Is it okay to do it if it resolves the remorse?

Boldly reincarnating the 20th Century's most notorious tyrant, Pip Utton's Adolf placed the audience in the presence of the Führer and faced them with their own prejudices with astonishing - and often controversial - results. Utton combines again with Adolf's director, Guy Masterson to create a new work of deeply challenging theatre.

Resolution addresses an issue very close to home... the need to see adequate punishment exacted on the perpetrators of crime and the desire or need for revenge and retribution in the face of great - or perceived - wrong. Precepts of justice are challenged. In today's society, is it acceptable to think about getting your own back if it eases your pain? Is it okay to plan revenge if it softens the anger? Is it ever okay to carry out retribution if it resolves your remorse?

The bible says "an eye for an eye" but also advocates forgiving one's enemies. In America, you can carry a gun for self-defence, but they also advocate the death penalty for murderers. Where does the ordinary victim stand? Can a wrong ever be righted by another wrong? Can retribution ever be termed "justifiable homicide" or will it always be "murder"?

Resolution is theatre in its truest form. Challenging, divisive, provocative. It can't just be watched.

(75 mins, 1 on the road domestically 2 internationally, strong language, workshops available)


Photo: Guy Masterson

Writer's Note

This idea was inspired by a newspaper story in Northern Ireland. It is not about that story, but it is my attempt to express the passionate response that I - and doubtless many others - felt upon reading it. To say more would give it away.
 
I believe that theatre has many roles to play, one of them being to challenge the complacency of our thoughts. If in any way theatre can persuade an audience to think about and debate issues, then it can achieve as much as I hope. I try not to pretend to have answers, but I do feel the need to ask questions. I hope that this is a need that my audience shares.

Of course, The most useful key on the keyboard is "Delete". Whole chunks of what has taken weeks to write can disappear at the touch of the button and vanish into computer ether. A good director - and Guy is a very good one - can take what is left, add to it, mould it, and hone it, until the words that remain illuminate the original idea as clearly as is possible.

My belief is that the result of mine and Guy's collaboration is a challenging and thought provoking work of theatre. There is nothing clever about it, nothing contrived; it is intended as an honest revelation of emotions, doubts and fears that few people are forced to face, but all of us have to confront if we are to be true to ourselves.

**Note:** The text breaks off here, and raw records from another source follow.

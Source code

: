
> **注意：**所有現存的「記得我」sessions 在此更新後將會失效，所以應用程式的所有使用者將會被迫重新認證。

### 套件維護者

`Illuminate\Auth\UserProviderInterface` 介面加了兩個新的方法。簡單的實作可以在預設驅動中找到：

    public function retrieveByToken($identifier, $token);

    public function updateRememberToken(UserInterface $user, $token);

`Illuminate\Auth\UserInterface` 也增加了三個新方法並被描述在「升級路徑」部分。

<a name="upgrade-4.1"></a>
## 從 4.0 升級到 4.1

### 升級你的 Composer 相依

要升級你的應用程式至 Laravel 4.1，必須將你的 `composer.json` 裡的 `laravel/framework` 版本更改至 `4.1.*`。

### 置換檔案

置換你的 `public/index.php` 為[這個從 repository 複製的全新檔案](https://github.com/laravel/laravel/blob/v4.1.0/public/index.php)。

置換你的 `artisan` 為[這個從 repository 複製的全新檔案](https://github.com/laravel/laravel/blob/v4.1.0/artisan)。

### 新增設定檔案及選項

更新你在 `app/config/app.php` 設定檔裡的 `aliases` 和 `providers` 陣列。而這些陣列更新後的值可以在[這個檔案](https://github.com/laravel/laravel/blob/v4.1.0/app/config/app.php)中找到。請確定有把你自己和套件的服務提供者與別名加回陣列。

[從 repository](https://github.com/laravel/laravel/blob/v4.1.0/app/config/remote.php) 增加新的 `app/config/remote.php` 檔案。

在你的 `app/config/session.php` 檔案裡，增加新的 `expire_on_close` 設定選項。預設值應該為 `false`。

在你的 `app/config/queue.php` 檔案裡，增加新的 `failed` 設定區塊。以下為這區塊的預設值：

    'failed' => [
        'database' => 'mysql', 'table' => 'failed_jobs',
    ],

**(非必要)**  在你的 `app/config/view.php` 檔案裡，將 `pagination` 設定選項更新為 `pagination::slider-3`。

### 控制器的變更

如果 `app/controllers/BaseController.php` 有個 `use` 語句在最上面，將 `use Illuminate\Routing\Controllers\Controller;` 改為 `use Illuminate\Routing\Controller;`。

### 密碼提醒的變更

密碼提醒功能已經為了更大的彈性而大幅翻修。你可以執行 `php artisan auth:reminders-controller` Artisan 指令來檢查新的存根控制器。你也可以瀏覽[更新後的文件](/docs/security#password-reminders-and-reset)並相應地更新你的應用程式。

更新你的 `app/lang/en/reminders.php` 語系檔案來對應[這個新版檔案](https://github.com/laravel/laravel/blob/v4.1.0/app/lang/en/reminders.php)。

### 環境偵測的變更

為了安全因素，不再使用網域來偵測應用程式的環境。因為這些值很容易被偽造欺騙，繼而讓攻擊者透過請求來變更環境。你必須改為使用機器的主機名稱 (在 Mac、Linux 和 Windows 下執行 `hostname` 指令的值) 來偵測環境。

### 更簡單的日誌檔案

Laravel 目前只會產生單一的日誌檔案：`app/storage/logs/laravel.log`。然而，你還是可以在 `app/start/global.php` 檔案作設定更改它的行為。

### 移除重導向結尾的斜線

Pip Utton
 

Director's Note

Mr Utton seems to come to me when he has a bright idea for a contentious work. He produces his populist stuff himself, but the heavy stuff, he sends it to me... Why? You may well ask... Perhaps it's because I seem to revel in all that stuff. It inspires me. Over the last seven years I have developed a taste for theatre that is not merely entertainment, but also a powerful means of communicating issues that one can otherwise push to the back of the mind, or safely ignore. I like to put my audience in the presence of people or situations that they might otherwise not face.

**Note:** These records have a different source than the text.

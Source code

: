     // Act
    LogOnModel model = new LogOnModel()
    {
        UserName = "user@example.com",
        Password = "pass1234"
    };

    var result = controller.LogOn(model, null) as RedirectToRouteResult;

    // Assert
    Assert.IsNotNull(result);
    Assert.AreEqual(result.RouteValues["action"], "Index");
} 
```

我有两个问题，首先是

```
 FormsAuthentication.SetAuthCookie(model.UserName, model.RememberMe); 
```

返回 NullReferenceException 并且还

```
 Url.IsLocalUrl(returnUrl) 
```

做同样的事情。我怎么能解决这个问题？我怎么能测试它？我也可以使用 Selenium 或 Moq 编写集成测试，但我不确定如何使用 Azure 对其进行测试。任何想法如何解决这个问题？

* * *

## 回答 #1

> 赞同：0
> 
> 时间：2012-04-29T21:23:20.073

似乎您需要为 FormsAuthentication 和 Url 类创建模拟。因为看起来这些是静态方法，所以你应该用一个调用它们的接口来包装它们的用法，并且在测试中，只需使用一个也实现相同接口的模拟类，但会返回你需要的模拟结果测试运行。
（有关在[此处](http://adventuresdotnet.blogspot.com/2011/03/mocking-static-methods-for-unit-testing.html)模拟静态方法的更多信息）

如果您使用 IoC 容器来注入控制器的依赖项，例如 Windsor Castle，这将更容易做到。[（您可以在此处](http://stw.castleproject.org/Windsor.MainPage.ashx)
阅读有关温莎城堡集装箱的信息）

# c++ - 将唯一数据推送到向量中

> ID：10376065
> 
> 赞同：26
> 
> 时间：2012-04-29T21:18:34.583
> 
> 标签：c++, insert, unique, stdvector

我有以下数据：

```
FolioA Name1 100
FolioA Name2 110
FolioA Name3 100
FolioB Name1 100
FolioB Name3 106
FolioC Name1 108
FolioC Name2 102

Of course, this can be entertaining as well as illuminating or challenging, such as the story of Zelda Fitzgerald in Bye Bye Blackbird or Richard Burton in Playing Burton, or Animal Farm & Shylock... But it can also be frightening, provocative and dangerous as in Adolf, All Words For Sex and A Soldier's Song. Resolution fits in to this category.

I won't give the game away, so to speak. Suffice it to say, Pip has written a piece that again makes us face a situation that we are very unlikely ever to be in, but one that we are more than very aware of... particularly at the moment.

We can always turn the TV off and we can turn the page of the newspaper, but in the theatre, once one has sat in one's seat, convention all but forces one to sit there. If it's bad, of course, one has the option of walking out. But if it's good and/or compelling whilst also being challenging, one is likely to stay, go through the wringer with the artistes, and come out having safely experienced something powerful.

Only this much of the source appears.